Thor fu più pronto di lei, superò la guardia a grandi passi e prese a correre per i corridoi del palazzo ignorando deliberatamene chi scontrava per sbaglio e pronto a fracassare contro il muro la testa di chiunque avesse osato fermarlo.
Nessuno dei soldati di guardia alle prigioni osò tanto e, quando raggiunse la cella di Loki, i suoi secondini avevano avuto la geniale pensata di sparire prima che il principe ereditario avesse avuto il tempo di mettere piede in quel lurido e oscuro posto. Thor scardinò letteralmente la pesante porta rinforzata che lo divideva da ciò che aveva agognato di riavere da tanto, troppo tempo.
Bastò un istante perché la rabbia e l’urgenza sparissero.
Thor fece uno sforzo enorme per evitare di guardarsi attorno, di vedere in che razza di piccolo inferno suo padre aveva recluso il più giovane dei suoi figli. Suo fratello. Un traditore, un conquistatore distruttivo, forse ma pur sempre suo fratello. Pur sempre la vittima di un destino crudele di cui la sua stessa famiglia era colpevole.
Loki era lì. Loki era ad un passo da lui e a Thor sarebbe bastato allungare una mano per toccarlo.
Ma qualcosa non andava, le dita gli tremavano terribilmente e ogni traccia di risoluzione era stata sostituita dal dolore. Il dolore peggiore.
“Loki…”
Il sogno non era mai uguale ma era sempre lo stesso.
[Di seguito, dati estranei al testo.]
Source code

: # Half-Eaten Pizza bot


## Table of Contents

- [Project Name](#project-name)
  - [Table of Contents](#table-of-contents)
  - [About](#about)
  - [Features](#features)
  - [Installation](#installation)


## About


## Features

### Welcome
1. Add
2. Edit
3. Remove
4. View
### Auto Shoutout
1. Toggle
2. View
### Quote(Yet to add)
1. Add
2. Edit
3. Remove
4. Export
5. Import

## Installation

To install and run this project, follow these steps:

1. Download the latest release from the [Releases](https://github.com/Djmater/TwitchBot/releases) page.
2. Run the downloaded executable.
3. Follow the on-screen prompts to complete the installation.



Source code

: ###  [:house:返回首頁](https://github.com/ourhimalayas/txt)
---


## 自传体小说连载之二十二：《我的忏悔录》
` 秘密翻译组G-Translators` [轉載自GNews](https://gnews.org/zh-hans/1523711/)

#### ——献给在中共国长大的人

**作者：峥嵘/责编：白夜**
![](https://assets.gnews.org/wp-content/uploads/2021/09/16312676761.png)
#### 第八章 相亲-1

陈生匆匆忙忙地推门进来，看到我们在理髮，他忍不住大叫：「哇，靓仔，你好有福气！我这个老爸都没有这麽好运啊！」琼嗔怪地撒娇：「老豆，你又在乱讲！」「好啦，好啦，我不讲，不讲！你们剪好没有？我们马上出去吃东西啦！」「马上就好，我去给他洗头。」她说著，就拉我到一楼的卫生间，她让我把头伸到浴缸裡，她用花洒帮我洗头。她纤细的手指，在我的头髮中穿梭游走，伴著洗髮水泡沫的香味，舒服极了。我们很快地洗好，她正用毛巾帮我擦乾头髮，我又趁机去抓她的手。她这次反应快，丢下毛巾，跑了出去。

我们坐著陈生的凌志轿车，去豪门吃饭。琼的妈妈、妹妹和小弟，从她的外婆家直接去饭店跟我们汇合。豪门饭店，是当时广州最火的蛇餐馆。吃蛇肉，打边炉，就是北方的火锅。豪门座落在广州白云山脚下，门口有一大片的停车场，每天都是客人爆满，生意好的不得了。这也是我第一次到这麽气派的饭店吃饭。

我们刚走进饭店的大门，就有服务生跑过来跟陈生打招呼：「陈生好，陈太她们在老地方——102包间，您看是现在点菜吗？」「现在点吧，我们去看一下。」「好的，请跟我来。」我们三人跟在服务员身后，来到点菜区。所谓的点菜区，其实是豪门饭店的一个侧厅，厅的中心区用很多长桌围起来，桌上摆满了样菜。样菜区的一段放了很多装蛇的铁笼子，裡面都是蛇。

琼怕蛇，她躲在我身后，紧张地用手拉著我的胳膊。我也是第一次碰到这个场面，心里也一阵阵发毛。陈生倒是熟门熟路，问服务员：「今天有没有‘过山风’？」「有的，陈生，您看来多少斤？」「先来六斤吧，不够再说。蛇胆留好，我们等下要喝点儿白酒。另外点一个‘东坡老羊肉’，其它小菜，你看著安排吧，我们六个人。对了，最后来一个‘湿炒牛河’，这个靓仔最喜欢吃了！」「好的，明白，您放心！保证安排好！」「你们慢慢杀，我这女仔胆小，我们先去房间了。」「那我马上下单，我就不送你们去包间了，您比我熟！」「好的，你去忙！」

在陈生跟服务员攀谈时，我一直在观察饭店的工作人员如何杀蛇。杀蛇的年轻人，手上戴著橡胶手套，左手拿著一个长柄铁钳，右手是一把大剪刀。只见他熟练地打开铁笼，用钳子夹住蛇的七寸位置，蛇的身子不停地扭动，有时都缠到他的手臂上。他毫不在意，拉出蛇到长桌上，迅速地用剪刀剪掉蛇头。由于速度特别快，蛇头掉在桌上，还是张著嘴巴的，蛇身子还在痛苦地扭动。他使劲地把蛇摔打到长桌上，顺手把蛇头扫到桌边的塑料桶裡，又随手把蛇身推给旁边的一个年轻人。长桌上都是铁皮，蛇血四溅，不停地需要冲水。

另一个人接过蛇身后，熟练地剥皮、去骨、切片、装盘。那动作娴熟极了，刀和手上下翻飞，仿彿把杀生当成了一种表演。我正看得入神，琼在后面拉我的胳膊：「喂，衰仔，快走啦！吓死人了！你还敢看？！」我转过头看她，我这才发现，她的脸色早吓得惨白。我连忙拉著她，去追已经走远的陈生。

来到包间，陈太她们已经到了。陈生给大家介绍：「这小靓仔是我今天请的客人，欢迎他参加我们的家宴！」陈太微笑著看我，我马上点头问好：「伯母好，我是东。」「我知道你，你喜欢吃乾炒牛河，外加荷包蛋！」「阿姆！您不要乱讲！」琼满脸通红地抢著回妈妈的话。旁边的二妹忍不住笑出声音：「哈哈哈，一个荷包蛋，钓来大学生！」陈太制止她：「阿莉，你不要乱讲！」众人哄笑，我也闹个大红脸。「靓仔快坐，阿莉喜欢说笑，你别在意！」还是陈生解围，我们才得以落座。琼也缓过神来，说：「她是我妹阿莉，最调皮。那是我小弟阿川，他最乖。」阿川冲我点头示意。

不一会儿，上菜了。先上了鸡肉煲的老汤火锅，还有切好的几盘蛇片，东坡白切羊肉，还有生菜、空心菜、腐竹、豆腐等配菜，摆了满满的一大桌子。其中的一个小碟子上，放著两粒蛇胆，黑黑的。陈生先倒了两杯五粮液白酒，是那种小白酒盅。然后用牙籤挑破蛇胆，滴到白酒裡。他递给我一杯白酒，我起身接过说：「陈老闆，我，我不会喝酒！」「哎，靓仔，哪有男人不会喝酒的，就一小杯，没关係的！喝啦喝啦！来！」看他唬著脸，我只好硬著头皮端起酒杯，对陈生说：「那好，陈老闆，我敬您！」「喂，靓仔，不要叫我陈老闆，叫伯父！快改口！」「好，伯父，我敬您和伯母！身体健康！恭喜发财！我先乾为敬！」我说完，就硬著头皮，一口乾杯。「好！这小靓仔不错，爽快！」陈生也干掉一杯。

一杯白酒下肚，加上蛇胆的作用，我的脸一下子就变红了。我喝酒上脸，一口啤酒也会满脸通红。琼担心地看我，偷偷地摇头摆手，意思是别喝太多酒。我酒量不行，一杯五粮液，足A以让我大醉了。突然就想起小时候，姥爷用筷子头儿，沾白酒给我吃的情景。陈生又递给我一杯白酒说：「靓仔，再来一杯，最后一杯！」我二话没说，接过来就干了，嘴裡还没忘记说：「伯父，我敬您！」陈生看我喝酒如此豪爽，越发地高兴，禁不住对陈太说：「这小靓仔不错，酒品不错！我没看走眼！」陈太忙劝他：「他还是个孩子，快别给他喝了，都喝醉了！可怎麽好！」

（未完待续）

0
Faceva freddo, molto freddo.
“Dobbiamo fare piano, i bambini dormono.”
C’era qualcosa di sbagliato in quella voce, c’era qualcosa di sbagliato in quel bacio. Tutto era sbagliato!
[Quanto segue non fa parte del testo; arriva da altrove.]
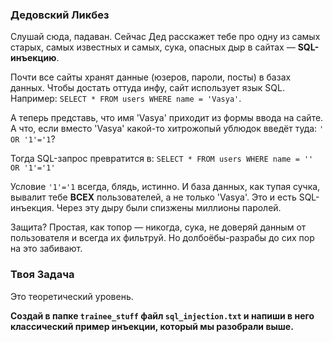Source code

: ### Дедовский Ликбез

Слушай сюда, падаван. Сейчас Дед расскажет тебе про одну из самых старых, самых известных и самых, сука, опасных дыр в сайтах — **SQL-инъекцию**.

Почти все сайты хранят данные (юзеров, пароли, посты) в базах данных. Чтобы достать оттуда инфу, сайт использует язык SQL. Например: `SELECT * FROM users WHERE name = 'Vasya'`.

А теперь представь, что имя 'Vasya' приходит из формы ввода на сайте. А что, если вместо 'Vasya' какой-то хитрожопый ублюдок введёт туда: `' OR '1'='1`?

Тогда SQL-запрос превратится в:
`SELECT * FROM users WHERE name = '' OR '1'='1'`

Условие `'1'='1` всегда, блядь, истинно. И база данных, как тупая сучка, вывалит тебе **ВСЕХ** пользователей, а не только 'Vasya'. Это и есть SQL-инъекция. Через эту дыру были спизжены миллионы паролей.

Защита? Простая, как топор — никогда, сука, не доверяй данным от пользователя и всегда их фильтруй. Но долбоёбы-разрабы до сих пор на это забивают.

### Твоя Задача

Это теоретический уровень.

**Создай в папке `trainee_stuff` файл `sql_injection.txt` и напиши в него классический пример инъекции, который мы разобрали выше.**
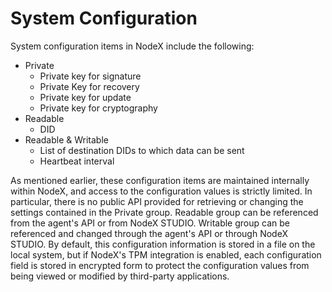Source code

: # System Configuration

System configuration items in NodeX include the following:

- Private
    - Private key for signature
    - Private Key for recovery
    - Private key for update
    - Private key for cryptography
- Readable
    - DID
- Readable & Writable
    - List of destination DIDs to which data can be sent
    - Heartbeat interval

As mentioned earlier, these configuration items are maintained internally within NodeX, and access to the configuration values is strictly limited.
In particular, there is no public API provided for retrieving or changing the settings contained in the Private group.
Readable group can be referenced from the agent's API or from NodeX STUDIO.
Writable group can be referenced and changed through the agent's API or through NodeX STUDIO.
By default, this configuration information is stored in a file on the local system, but if NodeX's TPM integration is enabled, each configuration field is stored in encrypted form to protect the configuration values from being viewed or modified by third-party applications.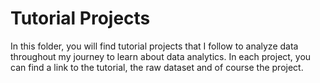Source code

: 
# Tutorial Projects

In this folder, you will find tutorial projects that I follow to analyze data throughout my journey to learn about data analytics. In each project, you can find a link to the tutorial, the raw dataset and of course the project.
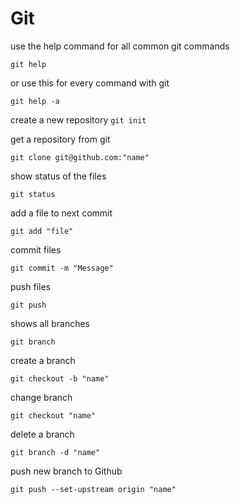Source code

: # Git

use the help command for all common git commands

`git help` 

or use this for every command with git

`git help -a`

create a new repository
`git init`

get a repository from git 

`git clone git@github.com:"name"`

show status of the files

`git status`

add a file to next commit
 
 `git add "file"`

commit files

`git commit -m "Message"`

push files

`git push`

shows all branches

`git branch`

create a branch

`git checkout -b "name"`

change branch

`git checkout "name"`

delete a branch 

`git branch -d "name"`

push new branch to Github

`git push --set-upstream origin "name"`
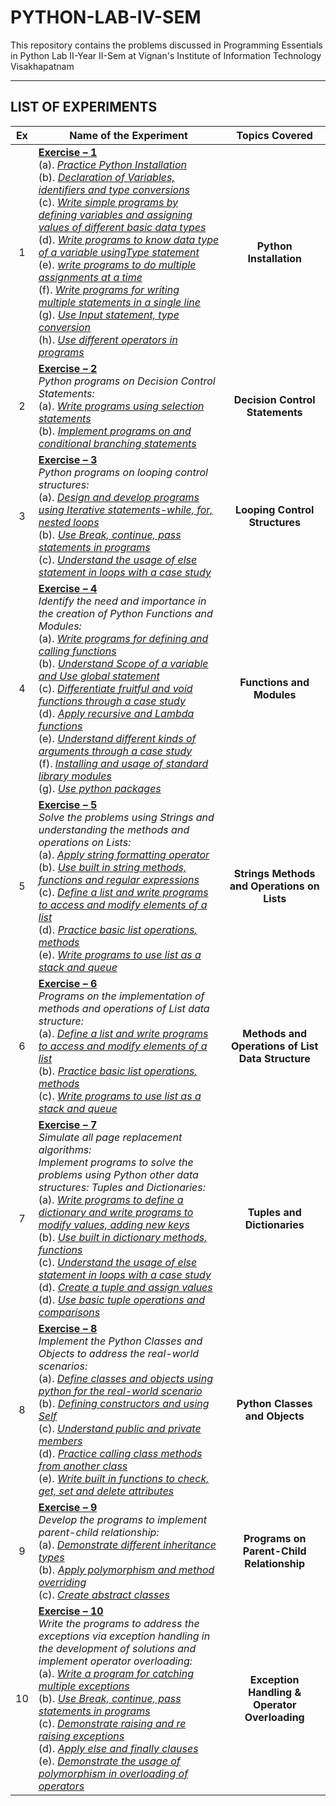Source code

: # PYTHON-LAB-IV-SEM

This repository contains the problems discussed in Programming Essentials in Python Lab II-Year II-Sem at Vignan's Institute of Information Technology Visakhapatnam

---

## LIST OF EXPERIMENTS

|  Ex   | Name of the Experiment                                                                                                                                                                                                                                                                                                                                                                                                                                                                                                                                                                                                       |                  Topics Covered                   |
| :---: | ---------------------------------------------------------------------------------------------------------------------------------------------------------------------------------------------------------------------------------------------------------------------------------------------------------------------------------------------------------------------------------------------------------------------------------------------------------------------------------------------------------------------------------------------------------------------------------------------------------------------------- | :-----------------------------------------------: |
|   1   | **[Exercise – 1](#)** </br> (a). _[Practice Python Installation](#)_ </br> (b). _[Declaration of Variables, identifiers and type conversions](#)_ </br> (c). _[Write simple programs by defining variables and assigning values of different basic data types](#)_ </br> (d). _[Write programs to know data type of a variable usingType statement](#)_ </br> (e). _[write programs to do multiple assignments at a time](#)_ </br> (f). _[Write programs for writing multiple statements in a single line](#)_ </br> (g). _[Use Input statement, type conversion](#)_ </br> (h). _[Use different operators in programs](#)_ |              **Python Installation**              |
|   2   | **[Exercise – 2](#)** </br> _Python programs on Decision Control Statements:_ </br> (a). _[Write programs using selection statements](#)_ </br> (b). _[Implement programs on and conditional branching statements](#)_                                                                                                                                                                                                                                                                                                                                                                                                       |          **Decision Control Statements**          |
|   3   | **[Exercise – 3](#)** </br> _Python programs on looping control structures:_ </br> (a). _[Design and develop programs using Iterative statements-while, for, nested loops](#)_ </br> (b). _[Use Break, continue, pass statements in programs](#)_ </br> (c). _[Understand the usage of else statement in loops with a case study](#)_                                                                                                                                                                                                                                                                                        |          **Looping Control Structures**           |
|   4   | **[Exercise – 4](#)** </br> _Identify the need and importance in the creation of Python Functions and Modules:_ </br> (a). _[Write programs for defining and calling functions](#)_ </br> (b). _[Understand Scope of a variable and Use global statement](#)_ </br> (c). _[Differentiate fruitful and void functions through a case study](#)_ </br> (d). _[Apply recursive and Lambda functions](#)_ </br> (e). _[Understand different kinds of arguments through a case study](#)_ </br> (f). _[Installing and usage of standard library modules](#)_ </br> (g). _[Use python packages](#)_                                |             **Functions and Modules**             |
|   5   | **[Exercise – 5](#)** </br> _Solve the problems using Strings and understanding the methods and operations on Lists:_ </br> (a). _[Apply string formatting operator](#)_ </br> (b). _[Use built in string methods, functions and regular expressions](#)_ </br> (c). _[Define a list and write programs to access and modify elements of a list](#)_ </br> (d). _[Practice basic list operations, methods](#)_ </br> (e). _[Write programs to use list as a stack and queue](#)_                                                                                                                                             |    **Strings Methods and Operations on Lists**    |
|   6   | **[Exercise – 6](#)** </br> _Programs on the implementation of methods and operations of List data structure:_ </br> (a). _[Define a list and write programs to access and modify elements of a list](#)_ </br> (b). _[Practice basic list operations, methods](#)_ </br> (c). _[Write programs to use list as a stack and queue](#)_                                                                                                                                                                                                                                                                                        | **Methods and Operations of List Data Structure** |
|   7   | **[Exercise – 7](#)** </br> _Simulate all page replacement algorithms:_ </br> _Implement programs to solve the problems using Python other data structures: Tuples and Dictionaries:_ </br> (a). _[Write programs to define a dictionary and write programs to modify values, adding new keys](#)_ </br> (b). _[Use built in dictionary methods, functions](#)_ </br> (c). _[Understand the usage of else statement in loops with a case study](#)_ </br> (d). _[Create a tuple and assign values](#)_ </br> (d). _[Use basic tuple operations and comparisons](#)_                                                          |            **Tuples and Dictionaries**            |
|   8   | **[Exercise – 8](#)** </br> _Implement the Python Classes and Objects to address the real-world scenarios:_ </br> (a). _[Define classes and objects using python for the real-world scenario](#)_ </br> (b). _[Defining constructors and using Self](#)_ </br> (c). _[Understand public and private members](#)_ </br> (d). _[Practice calling class methods from another class](#)_ </br> (e). _[Write built in functions to check, get, set and delete attributes](#)_                                                                                                                                                     |          **Python Classes and Objects**           |
|   9   | **[Exercise – 9](#)** </br> _Develop the programs to implement parent-child relationship:_ </br> (a). _[Demonstrate different inheritance types](#)_ </br> (b). _[Apply polymorphism and method overriding](#)_ </br> (c). _[Create abstract classes](#)_                                                                                                                                                                                                                                                                                                                                                                    |     **Programs on Parent-Child Relationship**     |
|  10   | **[Exercise – 10](#)** </br> _Write the programs to address the exceptions via exception handling in the development of solutions and implement operator overloading:_ </br> (a). _[Write a program for catching multiple exceptions](#)_ </br> (b). _[Use Break, continue, pass statements in programs](#)_ </br> (c). _[Demonstrate raising and re raising exceptions](#)_ </br> (d). _[Apply else and finally clauses](#)_ </br> (e). _[Demonstrate the usage of polymorphism in overloading of operators](#)_                                                                                                            |   **Exception Handling & Operator Overloading**   |


<!-- -->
“Che c’è? L’abbiamo fatto di nascosto altre volte, non è così?”
Da che si doveva nascondere? Dai loro figli? No! Non erano i loro figli.
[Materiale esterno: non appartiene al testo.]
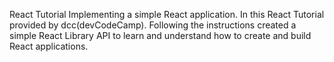 React Tutorial Implementing a simple React application.
In this React Tutorial provided by dcc(devCodeCamp). Following the instructions created a simple React Library API to learn and understand how to create and build React applications.  
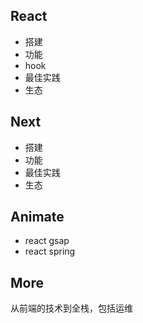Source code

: ## React

- 搭建
- 功能
- hook
- 最佳实践
- 生态

## Next

- 搭建
- 功能
- 最佳实践
- 生态

## Animate

- react gsap
- react spring

## More

从前端的技术到全栈，包括运维
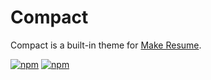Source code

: # Compact

Compact is a built-in theme for [Make Resume](https://github.com/make-resume).

[![npm](https://img.shields.io/npm/v/make-resume-theme-compact)](https://www.npmjs.com/package/make-resume-theme-compact)
[![npm](https://img.shields.io/npm/dw/make-resume-theme-compact)](https://www.npmjs.com/package/make-resume-theme-compact)
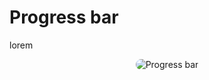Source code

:# Progress bar

lorem

<p style = 'text-align:center;'>
  <image
    src="map-locations-listener.png"
    alt="Progress bar"
    caption="Progress bar" 
    style="border-radius: 12px;">
</p>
“Che cosa hai fatto ai bambini?”
“Di che parli?” Un altro bacio, “sono nella culla proprio accanto a noi, li ho solo fatti addormentare.”
“Voglio vederli!”
“Dopo…” Faceva freddo, tanto freddo, “avrai tutto il tempo di fare il padre ma su questo letto sei solo un uomo.”
Sembrava più una minaccia che un invito sensuale.
“Voglio vedere i miei figli!”
Occhi verdi. Sarebbe mai arrivato il giorno in cui avrebbe dimenticato il dolore e l’accusa dietro quello sguardo?
Freddo, freddo e ancora freddo.
“Perché mi tieni lontano dai miei figli?” Sussurrò quasi dolcemente, “perché mi fai questo, Nàl?”
Occhi verdi. Occhi verdi pieni di lacrime.
“Perché non posso sopportare che tu faccia tuo tutto ciò che poteva essere nostro.”